* _Task directions_
Exactly the lines from the top of the records below through the one containing "### 為什麼要與孩子一起園藝？" must be set down, with no line added or dropped.

* _Provided entries_

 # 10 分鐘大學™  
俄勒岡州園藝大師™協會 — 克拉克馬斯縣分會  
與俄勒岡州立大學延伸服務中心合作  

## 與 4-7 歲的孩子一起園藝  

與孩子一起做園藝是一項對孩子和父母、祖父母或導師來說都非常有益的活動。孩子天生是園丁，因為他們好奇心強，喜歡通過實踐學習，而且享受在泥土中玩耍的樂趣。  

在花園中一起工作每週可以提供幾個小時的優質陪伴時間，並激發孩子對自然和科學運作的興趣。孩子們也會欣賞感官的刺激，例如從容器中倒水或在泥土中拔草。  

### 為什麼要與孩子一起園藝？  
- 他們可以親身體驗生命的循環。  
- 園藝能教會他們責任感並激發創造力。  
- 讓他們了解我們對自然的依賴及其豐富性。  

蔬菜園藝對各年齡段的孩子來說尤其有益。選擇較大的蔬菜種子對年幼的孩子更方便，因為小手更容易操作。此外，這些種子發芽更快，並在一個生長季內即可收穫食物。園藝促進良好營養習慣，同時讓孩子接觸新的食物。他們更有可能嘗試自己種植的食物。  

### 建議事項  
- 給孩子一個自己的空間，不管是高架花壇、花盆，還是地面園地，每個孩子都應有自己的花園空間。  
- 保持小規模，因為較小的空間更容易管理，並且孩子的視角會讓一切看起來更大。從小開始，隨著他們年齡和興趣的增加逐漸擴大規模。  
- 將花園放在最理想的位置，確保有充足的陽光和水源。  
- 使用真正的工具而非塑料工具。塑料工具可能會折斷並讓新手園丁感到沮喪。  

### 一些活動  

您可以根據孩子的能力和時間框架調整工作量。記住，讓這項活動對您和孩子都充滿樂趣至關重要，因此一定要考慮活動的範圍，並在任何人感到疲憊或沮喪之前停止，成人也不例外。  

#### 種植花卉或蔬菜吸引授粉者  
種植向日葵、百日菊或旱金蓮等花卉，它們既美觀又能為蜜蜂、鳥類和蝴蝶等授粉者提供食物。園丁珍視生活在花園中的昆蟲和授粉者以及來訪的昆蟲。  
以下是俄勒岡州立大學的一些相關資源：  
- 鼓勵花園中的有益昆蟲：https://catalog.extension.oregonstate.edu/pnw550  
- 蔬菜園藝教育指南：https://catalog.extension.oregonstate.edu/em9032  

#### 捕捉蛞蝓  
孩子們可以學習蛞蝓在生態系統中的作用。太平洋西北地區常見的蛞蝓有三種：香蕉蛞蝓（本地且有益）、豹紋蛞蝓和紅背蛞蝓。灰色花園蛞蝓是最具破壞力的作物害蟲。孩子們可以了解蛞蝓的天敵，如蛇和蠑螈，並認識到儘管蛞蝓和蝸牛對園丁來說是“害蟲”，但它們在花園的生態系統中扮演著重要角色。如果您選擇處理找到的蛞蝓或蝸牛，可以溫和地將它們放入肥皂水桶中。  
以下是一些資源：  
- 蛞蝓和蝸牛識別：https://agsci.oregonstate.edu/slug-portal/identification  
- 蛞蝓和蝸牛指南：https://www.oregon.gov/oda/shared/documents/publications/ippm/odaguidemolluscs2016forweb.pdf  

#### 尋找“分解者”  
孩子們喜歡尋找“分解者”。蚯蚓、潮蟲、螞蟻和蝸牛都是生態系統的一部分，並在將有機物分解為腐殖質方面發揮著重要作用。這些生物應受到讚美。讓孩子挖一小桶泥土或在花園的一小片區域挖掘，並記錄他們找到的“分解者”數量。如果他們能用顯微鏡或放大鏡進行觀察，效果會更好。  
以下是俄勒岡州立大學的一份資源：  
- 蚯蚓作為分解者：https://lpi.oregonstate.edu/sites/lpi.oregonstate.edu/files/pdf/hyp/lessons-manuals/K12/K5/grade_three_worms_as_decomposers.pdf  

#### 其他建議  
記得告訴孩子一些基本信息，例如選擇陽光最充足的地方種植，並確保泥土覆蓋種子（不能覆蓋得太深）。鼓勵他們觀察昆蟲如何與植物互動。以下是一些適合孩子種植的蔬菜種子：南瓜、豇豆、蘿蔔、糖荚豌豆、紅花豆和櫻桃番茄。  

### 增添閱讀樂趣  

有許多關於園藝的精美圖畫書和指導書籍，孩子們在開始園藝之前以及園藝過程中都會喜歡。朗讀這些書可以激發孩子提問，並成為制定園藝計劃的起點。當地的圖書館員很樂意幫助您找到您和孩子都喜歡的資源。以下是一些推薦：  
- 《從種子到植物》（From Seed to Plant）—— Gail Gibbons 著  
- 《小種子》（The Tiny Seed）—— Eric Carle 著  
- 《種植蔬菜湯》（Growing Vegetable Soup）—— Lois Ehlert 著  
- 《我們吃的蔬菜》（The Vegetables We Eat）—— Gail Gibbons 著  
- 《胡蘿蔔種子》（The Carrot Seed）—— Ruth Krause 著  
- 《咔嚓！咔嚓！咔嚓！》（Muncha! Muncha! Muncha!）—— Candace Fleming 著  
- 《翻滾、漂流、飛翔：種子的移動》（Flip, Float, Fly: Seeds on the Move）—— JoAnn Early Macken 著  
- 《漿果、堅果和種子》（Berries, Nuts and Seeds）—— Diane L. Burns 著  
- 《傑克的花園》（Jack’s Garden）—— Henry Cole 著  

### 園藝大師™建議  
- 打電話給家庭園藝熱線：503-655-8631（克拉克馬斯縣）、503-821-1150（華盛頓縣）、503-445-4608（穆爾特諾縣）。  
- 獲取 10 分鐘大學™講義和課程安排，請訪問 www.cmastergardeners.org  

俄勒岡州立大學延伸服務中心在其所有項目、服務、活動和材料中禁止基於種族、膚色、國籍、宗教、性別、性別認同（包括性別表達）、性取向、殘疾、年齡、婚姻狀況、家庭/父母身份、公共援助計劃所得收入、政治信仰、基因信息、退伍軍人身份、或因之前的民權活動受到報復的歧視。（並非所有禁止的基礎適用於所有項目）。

* _Response area_
 # 10 分鐘大學™  
俄勒岡州園藝大師™協會 — 克拉克馬斯縣分會  
與俄勒岡州立大學延伸服務中心合作  

## 與 4-7 歲的孩子一起園藝  

與孩子一起做園藝是一項對孩子和父母、祖父母或導師來說都非常有益的活動。孩子天生是園丁，因為他們好奇心強，喜歡通過實踐學習，而且享受在泥土中玩耍的樂趣。  

在花園中一起工作每週可以提供幾個小時的優質陪伴時間，並激發孩子對自然和科學運作的興趣。孩子們也會欣賞感官的刺激，例如從容器中倒水或在泥土中拔草。  

### 為什麼要與孩子一起園藝？  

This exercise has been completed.